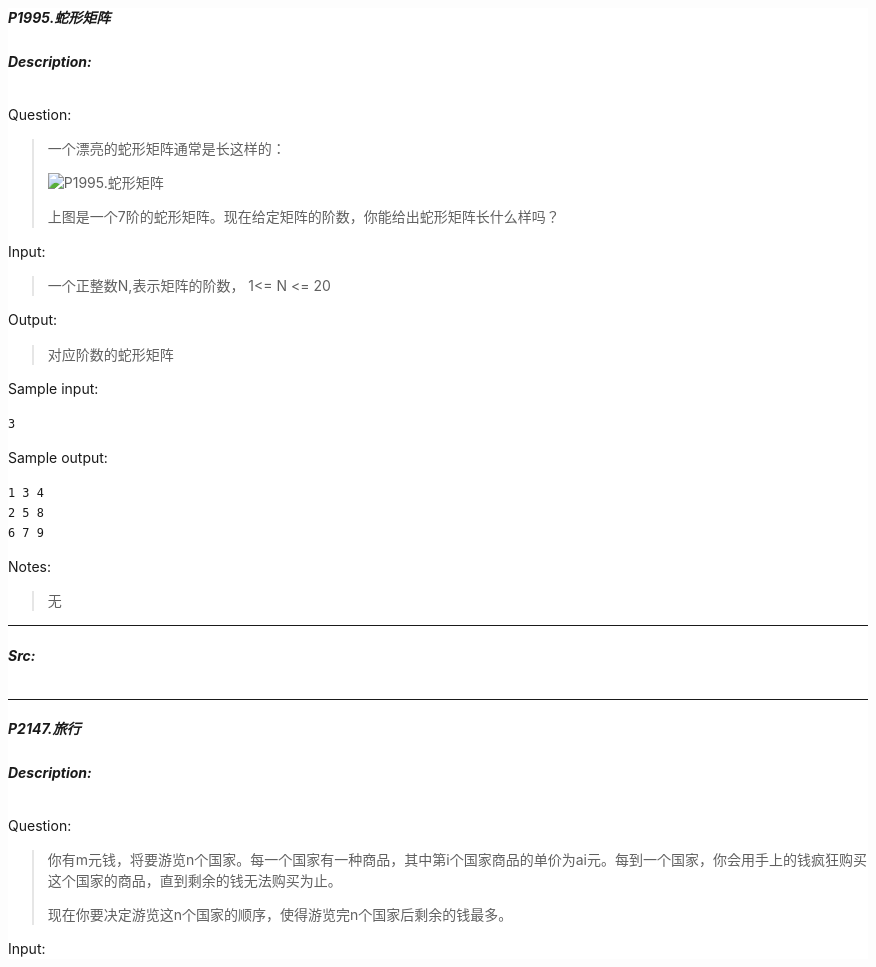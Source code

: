 
##### P1995.蛇形矩阵

###### ***Description:***

Question:

>   一个漂亮的蛇形矩阵通常是长这样的：
>
>   ![P1995.蛇形矩阵](D:\VScode\C++workspace\CS\P1995.蛇形矩阵.png)
>
>   上图是一个7阶的蛇形矩阵。现在给定矩阵的阶数，你能给出蛇形矩阵长什么样吗？

Input:

>   一个正整数N,表示矩阵的阶数， 1<= N <= 20

Output:

> 对应阶数的蛇形矩阵

Sample input:

```
3
```

Sample output:

```
1 3 4
2 5 8
6 7 9
```

Notes:

>   无

---

###### ***Src:***

```C++

```

---

##### P2147.旅行

###### ***Description:***

Question:

>   你有m元钱，将要游览n个国家。每一个国家有一种商品，其中第i个国家商品的单价为ai元。每到一个国家，你会用手上的钱疯狂购买这个国家的商品，直到剩余的钱无法购买为止。
>
>   现在你要决定游览这n个国家的顺序，使得游览完n个国家后剩余的钱最多。

Input:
··········
▸ Exercise objective: Put each line of the listing above into the copy exactly, dropping the pictures.

▸ Output of the task:
Source code

: 
##### P1995.蛇形矩阵

###### ***Description:***

Question:

>   一个漂亮的蛇形矩阵通常是长这样的：
>
>   ![P1995.蛇形矩阵](D:\VScode\C++workspace\CS\P1995.蛇形矩阵.png)
>
>   上图是一个7阶的蛇形矩阵。现在给定矩阵的阶数，你能给出蛇形矩阵长什么样吗？

Input:

>   一个正整数N,表示矩阵的阶数， 1<= N <= 20

Output:

> 对应阶数的蛇形矩阵

Sample input:

```
3
```

Sample output:

```
1 3 4
2 5 8
6 7 9
```

Notes:

>   无

---

###### ***Src:***

```C++

```

---

##### P2147.旅行

###### ***Description:***

Question:

>   你有m元钱，将要游览n个国家。每一个国家有一种商品，其中第i个国家商品的单价为ai元。每到一个国家，你会用手上的钱疯狂购买这个国家的商品，直到剩余的钱无法购买为止。
>
>   现在你要决定游览这n个国家的顺序，使得游览完n个国家后剩余的钱最多。

Input:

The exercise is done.